The RCE that AMD won't fix
Nature and Severity of the Issue
- AMD’s Windows AutoUpdate tool fetches executables over plain HTTP from an old
ati.comdomain, apparently without signatures or checks. - Commenters widely characterize this as a trivially exploitable remote code execution pathway with elevated privileges.
- Several note this is unusually bad given how broadly deployed the software likely is and how easy the fix (HTTPS and/or signed binaries) would be.
Attack Vectors and Practical Exploitation
- Multiple vectors discussed: compromised home routers (bad DNS), rogue devices on the LAN (DHCP/DNS/ARP spoofing), malicious public or spoofed Wi-Fi (e.g., “Airport WiFi”), and even BGP hijacks at ISP level.
- Clarification that DNS poisoning and rogue DHCP are forms of MITM; they need not be “exotic.”

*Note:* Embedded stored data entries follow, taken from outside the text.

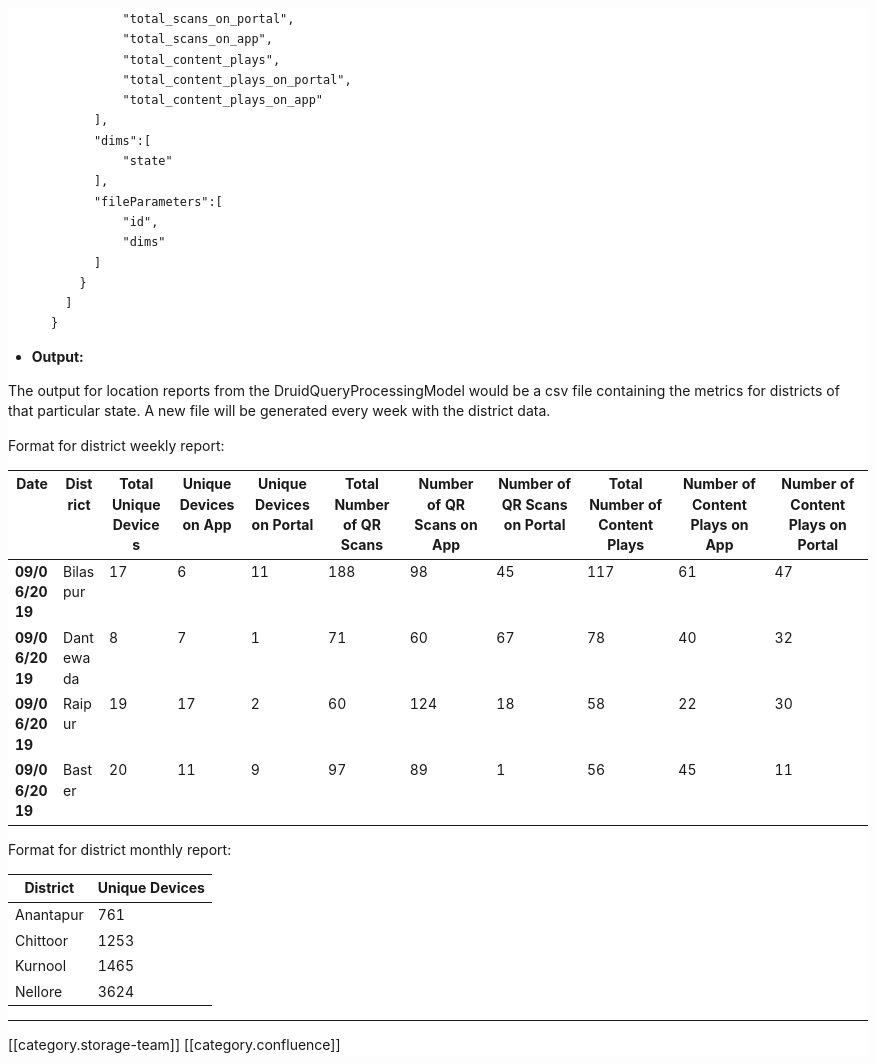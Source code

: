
 ```
                "total_scans_on_portal",
                "total_scans_on_app",
                "total_content_plays",
                "total_content_plays_on_portal",
                "total_content_plays_on_app"
            ],
            "dims":[
                "state"
            ],
            "fileParameters":[
                "id",
                "dims"
            ]
          }
        ]
      }
```

* **Output:**

The output for location reports from the DruidQueryProcessingModel would be a csv file containing the metrics for districts of that particular state. A new file will be generated every week with the district data.

Format for district weekly report:

| Date           | District  | Total Unique Devices | Unique Devices on App | Unique Devices on Portal | Total Number of QR Scans | Number of QR Scans on App | Number of QR Scans on Portal | Total Number of Content Plays | Number of Content Plays on App | Number of Content Plays on Portal |
| -------------- | --------- | -------------------- | --------------------- | ------------------------ | ------------------------ | ------------------------- | ---------------------------- | ----------------------------- | ------------------------------ | --------------------------------- |
| **09/06/2019** | Bilaspur  | 17                   | 6                     | 11                       | 188                      | 98                        | 45                           | 117                           | 61                             | 47                                |
| **09/06/2019** | Dantewada | 8                    | 7                     | 1                        | 71                       | 60                        | 67                           | 78                            | 40                             | 32                                |
| **09/06/2019** | Raipur    | 19                   | 17                    | 2                        | 60                       | 124                       | 18                           | 58                            | 22                             | 30                                |
| **09/06/2019** | Baster    | 20                   | 11                    | 9                        | 97                       | 89                        | 1                            | 56                            | 45                             | 11                                |

Format for district monthly report:

| District  | Unique Devices |
| --------- | -------------- |
| Anantapur | 761            |
| Chittoor  | 1253           |
| Kurnool   | 1465           |
| Nellore   | 3624           |

***

\[\[category.storage-team]] \[\[category.confluence]]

- Some argue this only works when an update is available and the scheduler runs, but others respond that an active attacker can just serve a fake “update” whenever the client checks.
- A few downplay it as requiring an already-compromised network; others counter that the network should never be assumed trustworthy.

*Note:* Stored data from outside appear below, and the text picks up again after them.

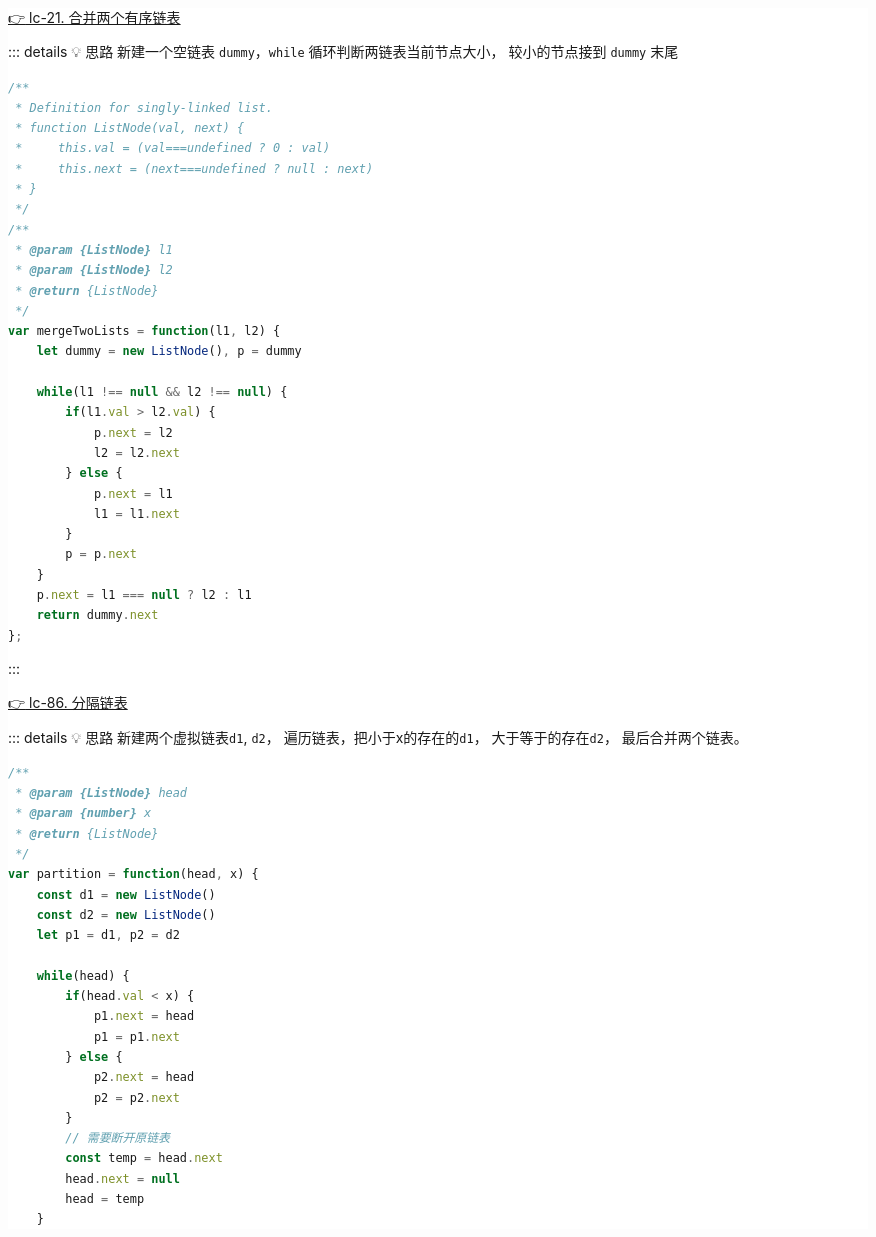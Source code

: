 [:point_right: lc-21. 合并两个有序链表](https://leetcode.cn/problems/merge-two-sorted-lists/)

::: details :bulb: 思路
新建一个空链表 `dummy`，`while` 循环判断两链表当前节点大小， 较小的节点接到 `dummy` 末尾

```js
/**
 * Definition for singly-linked list.
 * function ListNode(val, next) {
 *     this.val = (val===undefined ? 0 : val)
 *     this.next = (next===undefined ? null : next)
 * }
 */
/**
 * @param {ListNode} l1
 * @param {ListNode} l2
 * @return {ListNode}
 */
var mergeTwoLists = function(l1, l2) {
    let dummy = new ListNode(), p = dummy

    while(l1 !== null && l2 !== null) {
        if(l1.val > l2.val) {
            p.next = l2
            l2 = l2.next
        } else {
            p.next = l1
            l1 = l1.next
        }
        p = p.next
    }
    p.next = l1 === null ? l2 : l1
    return dummy.next
};
```
:::

[:point_right: lc-86. 分隔链表](https://leetcode.cn/problems/partition-list/)

::: details :bulb: 思路
新建两个虚拟链表`d1`, `d2`， 遍历链表，把小于x的存在的`d1`， 大于等于的存在`d2`， 最后合并两个链表。

```js
/**
 * @param {ListNode} head
 * @param {number} x
 * @return {ListNode}
 */
var partition = function(head, x) {
    const d1 = new ListNode()
    const d2 = new ListNode()
    let p1 = d1, p2 = d2

    while(head) {
        if(head.val < x) {
            p1.next = head
            p1 = p1.next
        } else {
            p2.next = head
            p2 = p2.next
        }
        // 需要断开原链表
        const temp = head.next
        head.next = null
        head = temp
    }
```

MITM and AMD’s Bug Bounty Response
- AMD’s program explicitly excludes “man-in-the-middle” and similar scenarios from scope; the report was closed as “out of scope.”

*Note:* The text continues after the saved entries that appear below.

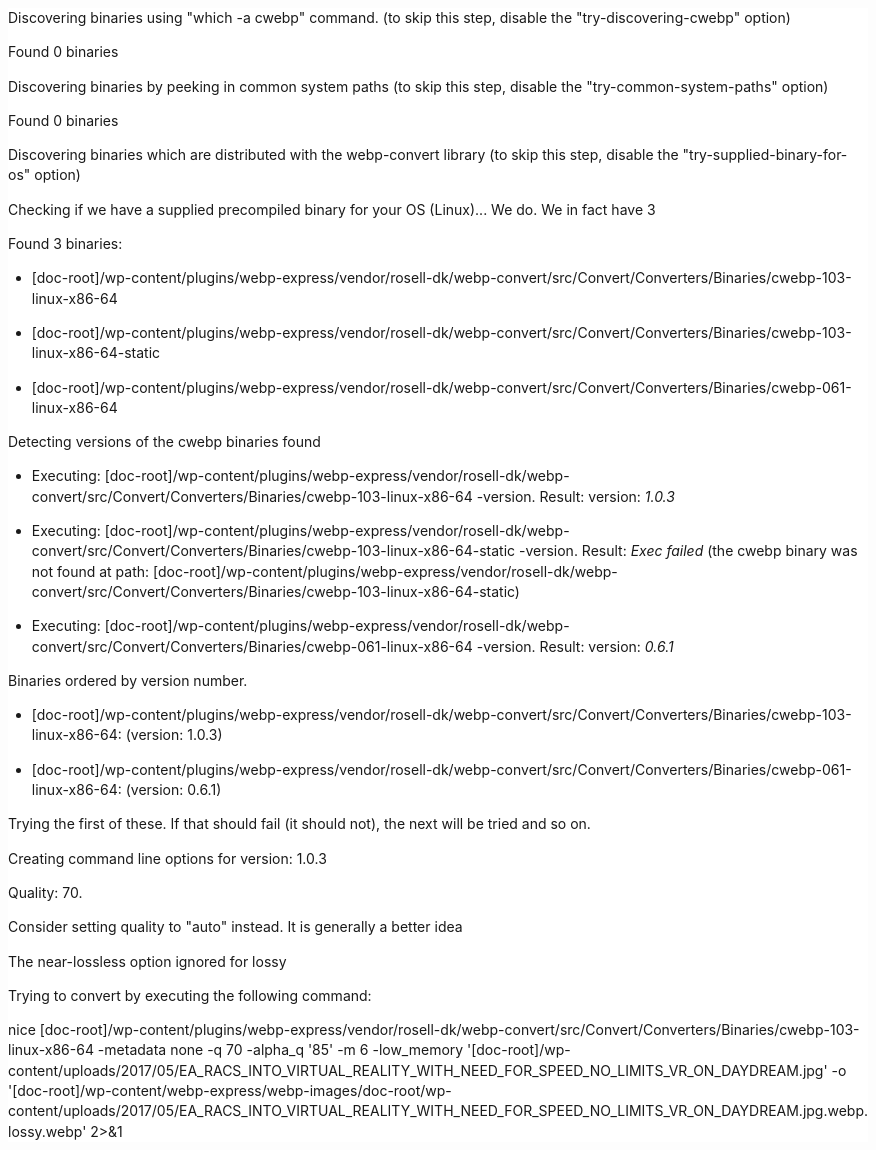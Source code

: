 Discovering binaries using "which -a cwebp" command. (to skip this step, disable the "try-discovering-cwebp" option)

Found 0 binaries

Discovering binaries by peeking in common system paths (to skip this step, disable the "try-common-system-paths" option)

Found 0 binaries

Discovering binaries which are distributed with the webp-convert library (to skip this step, disable the "try-supplied-binary-for-os" option)

Checking if we have a supplied precompiled binary for your OS (Linux)... We do. We in fact have 3

Found 3 binaries: 

- [doc-root]/wp-content/plugins/webp-express/vendor/rosell-dk/webp-convert/src/Convert/Converters/Binaries/cwebp-103-linux-x86-64

- [doc-root]/wp-content/plugins/webp-express/vendor/rosell-dk/webp-convert/src/Convert/Converters/Binaries/cwebp-103-linux-x86-64-static

- [doc-root]/wp-content/plugins/webp-express/vendor/rosell-dk/webp-convert/src/Convert/Converters/Binaries/cwebp-061-linux-x86-64

Detecting versions of the cwebp binaries found

- Executing: [doc-root]/wp-content/plugins/webp-express/vendor/rosell-dk/webp-convert/src/Convert/Converters/Binaries/cwebp-103-linux-x86-64 -version. Result: version: *1.0.3*

- Executing: [doc-root]/wp-content/plugins/webp-express/vendor/rosell-dk/webp-convert/src/Convert/Converters/Binaries/cwebp-103-linux-x86-64-static -version. Result: *Exec failed* (the cwebp binary was not found at path: [doc-root]/wp-content/plugins/webp-express/vendor/rosell-dk/webp-convert/src/Convert/Converters/Binaries/cwebp-103-linux-x86-64-static)

- Executing: [doc-root]/wp-content/plugins/webp-express/vendor/rosell-dk/webp-convert/src/Convert/Converters/Binaries/cwebp-061-linux-x86-64 -version. Result: version: *0.6.1*

Binaries ordered by version number.

- [doc-root]/wp-content/plugins/webp-express/vendor/rosell-dk/webp-convert/src/Convert/Converters/Binaries/cwebp-103-linux-x86-64: (version: 1.0.3)

- [doc-root]/wp-content/plugins/webp-express/vendor/rosell-dk/webp-convert/src/Convert/Converters/Binaries/cwebp-061-linux-x86-64: (version: 0.6.1)

Trying the first of these. If that should fail (it should not), the next will be tried and so on.

Creating command line options for version: 1.0.3

Quality: 70. 

Consider setting quality to "auto" instead. It is generally a better idea

The near-lossless option ignored for lossy

Trying to convert by executing the following command:

nice [doc-root]/wp-content/plugins/webp-express/vendor/rosell-dk/webp-convert/src/Convert/Converters/Binaries/cwebp-103-linux-x86-64 -metadata none -q 70 -alpha_q '85' -m 6 -low_memory '[doc-root]/wp-content/uploads/2017/05/EA_RACS_INTO_VIRTUAL_REALITY_WITH_NEED_FOR_SPEED_NO_LIMITS_VR_ON_DAYDREAM.jpg' -o '[doc-root]/wp-content/webp-express/webp-images/doc-root/wp-content/uploads/2017/05/EA_RACS_INTO_VIRTUAL_REALITY_WITH_NEED_FOR_SPEED_NO_LIMITS_VR_ON_DAYDREAM.jpg.webp.lossy.webp' 2>&1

- There is debate whether “out of scope” for bounty also implies “won’t fix”; some say the blog title exaggerates, others think AMD’s wording and inaction are effectively a de facto WONTFIX.
- Many argue that excluding MITM from payment is fine, but using that as a reason not to fix a high‑impact issue is “indefensibly incompetent.”
Automatic Updates and User Behavior
- Disagreement over auto-updates: some see disabling them as common-sense security; others argue most users would be far less secure without them.
- One commenter incorrectly claims auto-updates “almost never” fix vulnerabilities; others dispute that.
- Clarification that auto-update is only an RCE vulnerability when third parties can inject unauthorized code; intended updates from a trusted vendor are not a “vulnerability” by themselves.
Platform and Mitigation Discussion
- Linux users note that distro package managers and in-kernel drivers avoid running vendor updater junk, though HTTP-based repos and signature verification bugs are mentioned as their own risk area.
- Several users respond by uninstalling or blocking AMD’s updater and, in some cases, blocking all outbound HTTP.
- Some suggest corporate security teams may ban the AMD updater or even consider avoiding AMD hardware if this remains unfixed.
Broader Commentary on Vendors and Security
- Repeated theme: hardware vendors prioritize shipping new products over secure, well-maintained software.
- Debate whether this reflects true incompetence or rational but shortsighted cost–benefit decisions.
- A few express that such a blatant, easy-to-fix flaw — especially if left unaddressed — seriously damages trust in AMD’s security culture.